**What is needed:** Please return the lines of the data that contain "报省物价部门会同省财政部门审批".

**Material provided:**
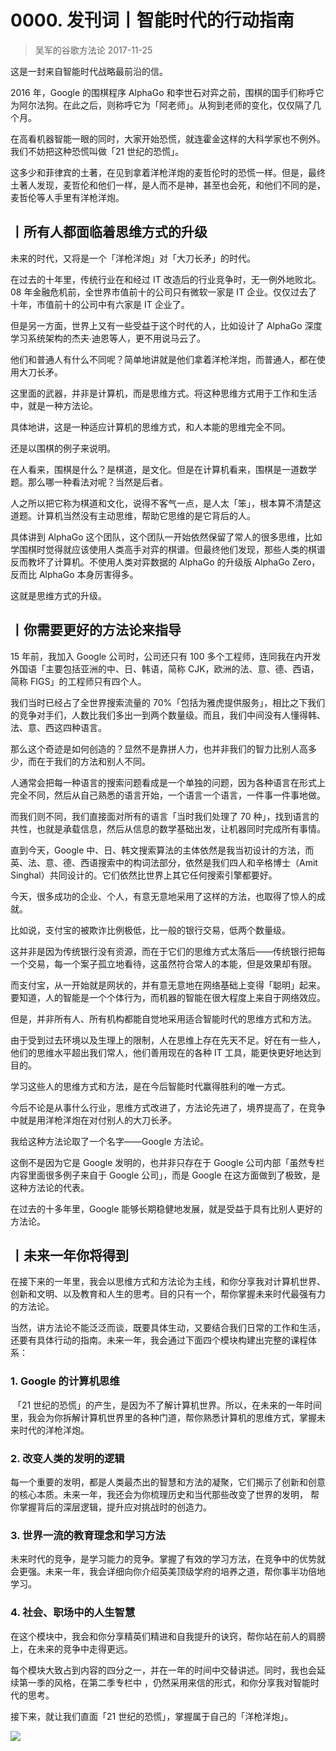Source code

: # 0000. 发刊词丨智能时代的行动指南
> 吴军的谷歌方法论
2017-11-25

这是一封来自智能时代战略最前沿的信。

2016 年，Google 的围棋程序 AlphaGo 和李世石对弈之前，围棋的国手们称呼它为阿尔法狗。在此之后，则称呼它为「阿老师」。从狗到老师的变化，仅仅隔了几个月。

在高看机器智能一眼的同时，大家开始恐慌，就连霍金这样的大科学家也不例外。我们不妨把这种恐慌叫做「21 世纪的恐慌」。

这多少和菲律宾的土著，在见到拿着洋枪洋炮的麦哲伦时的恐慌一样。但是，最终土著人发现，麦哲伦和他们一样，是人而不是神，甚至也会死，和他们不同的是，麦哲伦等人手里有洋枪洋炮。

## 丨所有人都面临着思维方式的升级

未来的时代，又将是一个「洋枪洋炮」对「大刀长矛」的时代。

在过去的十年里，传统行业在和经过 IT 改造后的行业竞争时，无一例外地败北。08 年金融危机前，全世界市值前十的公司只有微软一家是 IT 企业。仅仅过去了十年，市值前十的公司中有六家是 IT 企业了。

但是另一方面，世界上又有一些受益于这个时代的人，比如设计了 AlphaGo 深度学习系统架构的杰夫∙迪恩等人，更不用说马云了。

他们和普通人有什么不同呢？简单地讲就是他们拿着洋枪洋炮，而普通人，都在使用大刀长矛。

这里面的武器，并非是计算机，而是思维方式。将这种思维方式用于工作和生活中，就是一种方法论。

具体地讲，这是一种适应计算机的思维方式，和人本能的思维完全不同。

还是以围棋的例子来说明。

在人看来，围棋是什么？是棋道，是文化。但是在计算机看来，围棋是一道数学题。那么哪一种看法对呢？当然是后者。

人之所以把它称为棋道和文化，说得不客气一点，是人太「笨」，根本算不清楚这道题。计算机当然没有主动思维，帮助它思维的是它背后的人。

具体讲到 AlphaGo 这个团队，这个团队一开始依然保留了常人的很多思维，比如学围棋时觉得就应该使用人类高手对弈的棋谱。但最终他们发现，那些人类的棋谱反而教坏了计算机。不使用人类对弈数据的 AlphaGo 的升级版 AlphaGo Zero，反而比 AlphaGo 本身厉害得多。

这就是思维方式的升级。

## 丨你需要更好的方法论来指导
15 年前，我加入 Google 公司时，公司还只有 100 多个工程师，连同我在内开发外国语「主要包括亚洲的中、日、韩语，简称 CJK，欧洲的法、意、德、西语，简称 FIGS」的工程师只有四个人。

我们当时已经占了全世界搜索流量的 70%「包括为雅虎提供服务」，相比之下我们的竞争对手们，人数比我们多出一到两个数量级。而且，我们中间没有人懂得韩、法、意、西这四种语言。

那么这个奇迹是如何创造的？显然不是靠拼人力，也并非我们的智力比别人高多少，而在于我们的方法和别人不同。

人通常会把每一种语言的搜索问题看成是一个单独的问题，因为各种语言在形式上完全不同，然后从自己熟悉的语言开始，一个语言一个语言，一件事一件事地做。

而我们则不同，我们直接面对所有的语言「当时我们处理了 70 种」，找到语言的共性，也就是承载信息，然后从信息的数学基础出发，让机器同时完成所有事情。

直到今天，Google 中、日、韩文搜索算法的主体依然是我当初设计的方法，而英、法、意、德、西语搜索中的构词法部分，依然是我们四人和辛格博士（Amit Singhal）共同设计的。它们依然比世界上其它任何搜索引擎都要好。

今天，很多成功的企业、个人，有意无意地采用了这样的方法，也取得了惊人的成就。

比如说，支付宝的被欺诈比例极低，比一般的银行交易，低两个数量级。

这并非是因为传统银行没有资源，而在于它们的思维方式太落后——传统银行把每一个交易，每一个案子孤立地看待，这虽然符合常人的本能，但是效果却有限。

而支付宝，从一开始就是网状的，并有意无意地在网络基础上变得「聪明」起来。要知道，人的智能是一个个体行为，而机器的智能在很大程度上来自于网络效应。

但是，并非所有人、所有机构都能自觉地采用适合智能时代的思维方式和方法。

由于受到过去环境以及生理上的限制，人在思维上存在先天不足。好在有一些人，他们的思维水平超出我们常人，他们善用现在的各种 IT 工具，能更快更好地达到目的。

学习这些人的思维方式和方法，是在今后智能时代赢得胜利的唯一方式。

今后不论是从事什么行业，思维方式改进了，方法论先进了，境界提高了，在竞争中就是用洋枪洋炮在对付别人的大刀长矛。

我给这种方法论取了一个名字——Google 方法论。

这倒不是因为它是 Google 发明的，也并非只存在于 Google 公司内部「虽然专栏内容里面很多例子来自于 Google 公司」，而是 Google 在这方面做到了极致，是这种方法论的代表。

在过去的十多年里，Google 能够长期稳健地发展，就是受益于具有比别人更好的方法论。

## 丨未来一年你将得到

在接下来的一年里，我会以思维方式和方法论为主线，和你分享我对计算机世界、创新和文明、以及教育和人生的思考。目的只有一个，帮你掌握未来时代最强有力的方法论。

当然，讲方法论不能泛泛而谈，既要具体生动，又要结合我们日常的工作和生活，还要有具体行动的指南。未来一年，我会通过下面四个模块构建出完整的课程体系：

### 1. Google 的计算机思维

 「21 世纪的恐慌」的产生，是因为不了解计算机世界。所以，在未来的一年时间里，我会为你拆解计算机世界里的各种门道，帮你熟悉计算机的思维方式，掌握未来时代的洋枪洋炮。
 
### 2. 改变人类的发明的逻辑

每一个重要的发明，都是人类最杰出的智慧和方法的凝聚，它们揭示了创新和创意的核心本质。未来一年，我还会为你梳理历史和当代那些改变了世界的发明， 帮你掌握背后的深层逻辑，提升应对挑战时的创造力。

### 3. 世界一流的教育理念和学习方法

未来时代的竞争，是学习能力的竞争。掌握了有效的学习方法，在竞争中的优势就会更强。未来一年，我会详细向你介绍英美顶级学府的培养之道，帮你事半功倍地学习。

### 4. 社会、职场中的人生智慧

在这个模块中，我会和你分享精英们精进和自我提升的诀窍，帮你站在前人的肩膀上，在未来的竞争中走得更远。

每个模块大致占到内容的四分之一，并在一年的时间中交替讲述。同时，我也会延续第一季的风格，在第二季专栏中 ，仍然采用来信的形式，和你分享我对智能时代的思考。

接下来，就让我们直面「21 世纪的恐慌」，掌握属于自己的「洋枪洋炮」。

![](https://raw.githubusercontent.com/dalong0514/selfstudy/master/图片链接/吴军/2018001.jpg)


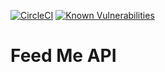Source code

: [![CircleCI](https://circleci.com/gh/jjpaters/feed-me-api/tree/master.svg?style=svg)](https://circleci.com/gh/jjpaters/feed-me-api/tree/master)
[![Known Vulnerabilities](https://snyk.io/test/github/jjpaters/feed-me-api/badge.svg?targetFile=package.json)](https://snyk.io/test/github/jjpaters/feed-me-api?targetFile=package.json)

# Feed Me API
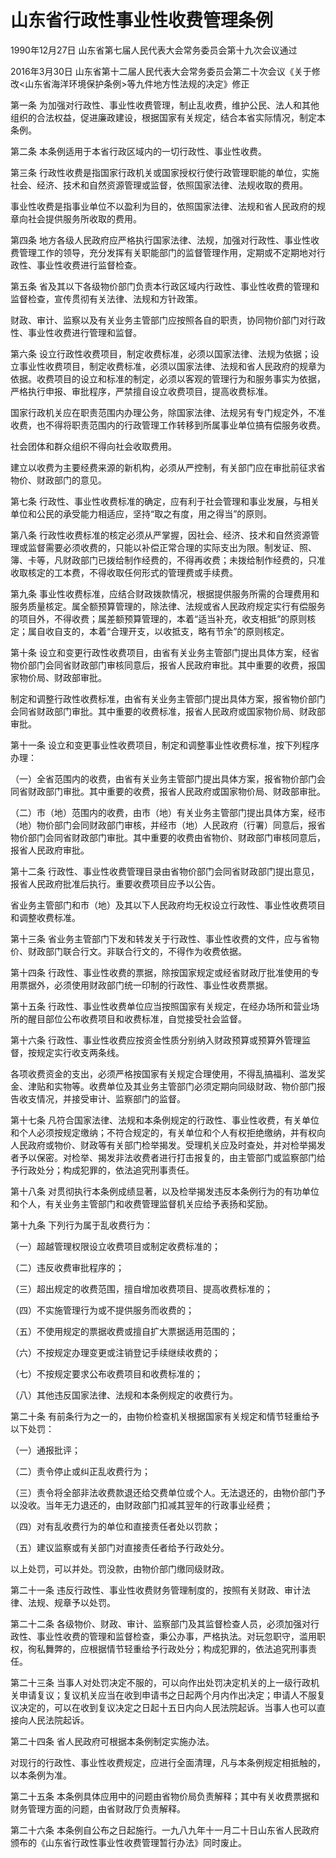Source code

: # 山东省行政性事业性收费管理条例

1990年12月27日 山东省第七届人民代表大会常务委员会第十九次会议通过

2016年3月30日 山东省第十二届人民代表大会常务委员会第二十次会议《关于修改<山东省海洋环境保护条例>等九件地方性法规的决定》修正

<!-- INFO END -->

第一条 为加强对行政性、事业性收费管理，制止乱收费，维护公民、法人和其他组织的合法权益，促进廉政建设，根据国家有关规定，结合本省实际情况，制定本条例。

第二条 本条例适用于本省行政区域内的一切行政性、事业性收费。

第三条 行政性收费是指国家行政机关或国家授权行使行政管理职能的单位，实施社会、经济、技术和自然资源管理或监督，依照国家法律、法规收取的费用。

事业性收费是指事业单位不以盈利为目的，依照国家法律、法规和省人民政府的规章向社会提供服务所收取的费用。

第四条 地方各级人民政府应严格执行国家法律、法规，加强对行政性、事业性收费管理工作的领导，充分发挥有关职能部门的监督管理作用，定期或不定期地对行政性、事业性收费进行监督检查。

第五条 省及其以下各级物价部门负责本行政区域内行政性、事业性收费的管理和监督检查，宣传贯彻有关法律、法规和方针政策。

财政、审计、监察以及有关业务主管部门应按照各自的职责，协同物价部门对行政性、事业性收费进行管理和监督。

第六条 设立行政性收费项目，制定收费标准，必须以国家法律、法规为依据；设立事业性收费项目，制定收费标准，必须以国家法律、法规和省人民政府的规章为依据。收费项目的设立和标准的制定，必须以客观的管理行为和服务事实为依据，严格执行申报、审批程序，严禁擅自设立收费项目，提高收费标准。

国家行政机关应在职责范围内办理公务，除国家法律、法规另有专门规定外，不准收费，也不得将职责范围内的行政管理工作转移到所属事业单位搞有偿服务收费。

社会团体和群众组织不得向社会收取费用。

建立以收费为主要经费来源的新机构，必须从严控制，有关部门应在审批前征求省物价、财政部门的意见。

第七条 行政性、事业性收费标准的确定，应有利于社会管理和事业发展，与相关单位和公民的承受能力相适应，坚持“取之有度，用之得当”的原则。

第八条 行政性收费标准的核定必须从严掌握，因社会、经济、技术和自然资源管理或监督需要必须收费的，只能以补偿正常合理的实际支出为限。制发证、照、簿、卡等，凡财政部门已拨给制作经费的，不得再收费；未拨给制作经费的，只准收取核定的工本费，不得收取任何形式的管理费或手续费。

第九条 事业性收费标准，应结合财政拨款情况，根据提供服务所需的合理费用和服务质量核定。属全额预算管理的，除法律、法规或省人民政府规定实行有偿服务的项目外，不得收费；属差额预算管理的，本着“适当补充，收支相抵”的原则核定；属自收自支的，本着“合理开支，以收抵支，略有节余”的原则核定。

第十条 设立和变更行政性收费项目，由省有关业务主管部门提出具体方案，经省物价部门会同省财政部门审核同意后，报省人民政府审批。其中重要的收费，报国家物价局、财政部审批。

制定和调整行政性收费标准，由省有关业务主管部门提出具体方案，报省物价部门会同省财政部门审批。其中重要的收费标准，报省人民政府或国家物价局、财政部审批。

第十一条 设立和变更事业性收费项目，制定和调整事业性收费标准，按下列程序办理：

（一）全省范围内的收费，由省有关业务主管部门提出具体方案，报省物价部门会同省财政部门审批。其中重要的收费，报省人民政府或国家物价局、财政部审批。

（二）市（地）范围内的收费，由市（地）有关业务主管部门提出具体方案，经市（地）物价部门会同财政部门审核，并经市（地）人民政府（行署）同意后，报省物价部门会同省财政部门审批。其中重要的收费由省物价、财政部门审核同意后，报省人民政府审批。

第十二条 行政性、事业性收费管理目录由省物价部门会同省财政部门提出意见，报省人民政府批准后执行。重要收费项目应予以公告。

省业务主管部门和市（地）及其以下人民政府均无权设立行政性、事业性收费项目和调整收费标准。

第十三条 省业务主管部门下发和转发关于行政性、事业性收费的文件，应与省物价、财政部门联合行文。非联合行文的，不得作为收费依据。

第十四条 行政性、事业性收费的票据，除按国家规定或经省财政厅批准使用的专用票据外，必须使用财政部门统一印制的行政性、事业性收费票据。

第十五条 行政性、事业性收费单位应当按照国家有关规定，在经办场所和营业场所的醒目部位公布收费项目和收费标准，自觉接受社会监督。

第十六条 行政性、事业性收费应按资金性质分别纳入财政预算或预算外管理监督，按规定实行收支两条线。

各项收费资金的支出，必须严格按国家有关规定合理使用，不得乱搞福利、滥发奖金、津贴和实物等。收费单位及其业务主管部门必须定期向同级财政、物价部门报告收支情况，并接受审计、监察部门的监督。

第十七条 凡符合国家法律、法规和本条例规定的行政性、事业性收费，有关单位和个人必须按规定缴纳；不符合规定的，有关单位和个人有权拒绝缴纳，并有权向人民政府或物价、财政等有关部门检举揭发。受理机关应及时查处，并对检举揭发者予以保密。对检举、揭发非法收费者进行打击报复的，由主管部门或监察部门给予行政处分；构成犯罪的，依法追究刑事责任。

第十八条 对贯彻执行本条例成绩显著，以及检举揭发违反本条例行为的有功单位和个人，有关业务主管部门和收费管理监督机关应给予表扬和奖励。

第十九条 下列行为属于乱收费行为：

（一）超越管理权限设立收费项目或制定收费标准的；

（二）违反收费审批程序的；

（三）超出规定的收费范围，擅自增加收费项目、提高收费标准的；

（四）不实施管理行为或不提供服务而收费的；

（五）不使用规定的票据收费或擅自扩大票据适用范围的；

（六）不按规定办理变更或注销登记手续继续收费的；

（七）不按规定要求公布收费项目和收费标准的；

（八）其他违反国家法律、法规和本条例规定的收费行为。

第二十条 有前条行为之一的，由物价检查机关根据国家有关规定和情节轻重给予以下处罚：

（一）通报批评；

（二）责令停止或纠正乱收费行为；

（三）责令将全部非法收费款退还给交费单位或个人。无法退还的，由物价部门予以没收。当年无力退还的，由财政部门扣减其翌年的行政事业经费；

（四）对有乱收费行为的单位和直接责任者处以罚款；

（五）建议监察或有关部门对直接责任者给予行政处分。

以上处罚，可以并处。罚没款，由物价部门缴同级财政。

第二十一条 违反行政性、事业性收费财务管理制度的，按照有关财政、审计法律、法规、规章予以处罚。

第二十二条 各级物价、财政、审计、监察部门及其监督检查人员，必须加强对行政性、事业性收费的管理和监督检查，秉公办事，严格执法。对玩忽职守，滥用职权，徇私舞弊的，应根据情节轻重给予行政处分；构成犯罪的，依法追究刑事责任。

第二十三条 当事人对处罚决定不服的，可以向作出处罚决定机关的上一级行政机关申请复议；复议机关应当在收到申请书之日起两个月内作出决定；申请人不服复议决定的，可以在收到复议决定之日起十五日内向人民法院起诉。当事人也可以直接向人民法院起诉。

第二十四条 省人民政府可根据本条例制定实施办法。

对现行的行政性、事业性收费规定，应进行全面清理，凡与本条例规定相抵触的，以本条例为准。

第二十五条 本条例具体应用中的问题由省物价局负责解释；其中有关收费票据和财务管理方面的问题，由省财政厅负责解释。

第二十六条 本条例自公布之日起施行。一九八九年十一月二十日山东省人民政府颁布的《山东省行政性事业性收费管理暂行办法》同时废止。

**Answer box:**
制定和调整行政性收费标准，由省有关业务主管部门提出具体方案，报省物价部门会同省财政部门审批。其中重要的收费标准，报省人民政府或国家物价局、财政部审批。
（一）全省范围内的收费，由省有关业务主管部门提出具体方案，报省物价部门会同省财政部门审批。其中重要的收费，报省人民政府或国家物价局、财政部审批。
（二）市（地）范围内的收费，由市（地）有关业务主管部门提出具体方案，经市（地）物价部门会同财政部门审核，并经市（地）人民政府（行署）同意后，报省物价部门会同省财政部门审批。其中重要的收费由省物价、财政部门审核同意后，报省人民政府审批。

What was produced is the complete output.